— Try it —
The expected output is the line bearing "state of the" followed by all remaining lines of the records, each restated word for word.

· · ·

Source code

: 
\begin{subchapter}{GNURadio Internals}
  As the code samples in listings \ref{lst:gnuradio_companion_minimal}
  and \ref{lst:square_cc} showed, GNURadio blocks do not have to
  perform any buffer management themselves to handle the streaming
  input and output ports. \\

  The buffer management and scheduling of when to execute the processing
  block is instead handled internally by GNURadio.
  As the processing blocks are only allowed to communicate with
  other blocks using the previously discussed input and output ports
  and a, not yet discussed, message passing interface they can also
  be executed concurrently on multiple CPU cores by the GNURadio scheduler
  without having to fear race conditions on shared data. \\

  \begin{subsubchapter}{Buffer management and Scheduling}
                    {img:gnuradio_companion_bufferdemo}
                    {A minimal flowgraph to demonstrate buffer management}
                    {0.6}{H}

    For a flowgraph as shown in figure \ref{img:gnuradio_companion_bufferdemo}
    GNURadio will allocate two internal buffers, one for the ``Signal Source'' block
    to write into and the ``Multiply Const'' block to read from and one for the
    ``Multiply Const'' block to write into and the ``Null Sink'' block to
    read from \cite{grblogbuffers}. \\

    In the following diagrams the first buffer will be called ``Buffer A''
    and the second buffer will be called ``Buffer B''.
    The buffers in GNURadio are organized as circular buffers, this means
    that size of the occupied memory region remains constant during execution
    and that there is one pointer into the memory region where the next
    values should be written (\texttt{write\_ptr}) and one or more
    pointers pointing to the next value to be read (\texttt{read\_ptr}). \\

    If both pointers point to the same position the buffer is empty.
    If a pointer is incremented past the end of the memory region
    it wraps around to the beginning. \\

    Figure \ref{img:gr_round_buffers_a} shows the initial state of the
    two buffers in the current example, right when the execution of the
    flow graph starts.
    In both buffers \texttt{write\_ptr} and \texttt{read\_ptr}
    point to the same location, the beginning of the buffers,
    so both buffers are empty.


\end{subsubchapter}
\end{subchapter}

· · ·

— Reply —
    Figure \ref{img:gr_round_buffers_a} shows the initial state of the
    two buffers in the current example, right when the execution of the
    flow graph starts.
    In both buffers \texttt{write\_ptr} and \texttt{read\_ptr}
    point to the same location, the beginning of the buffers,
    so both buffers are empty.


\end{subsubchapter}
\end{subchapter}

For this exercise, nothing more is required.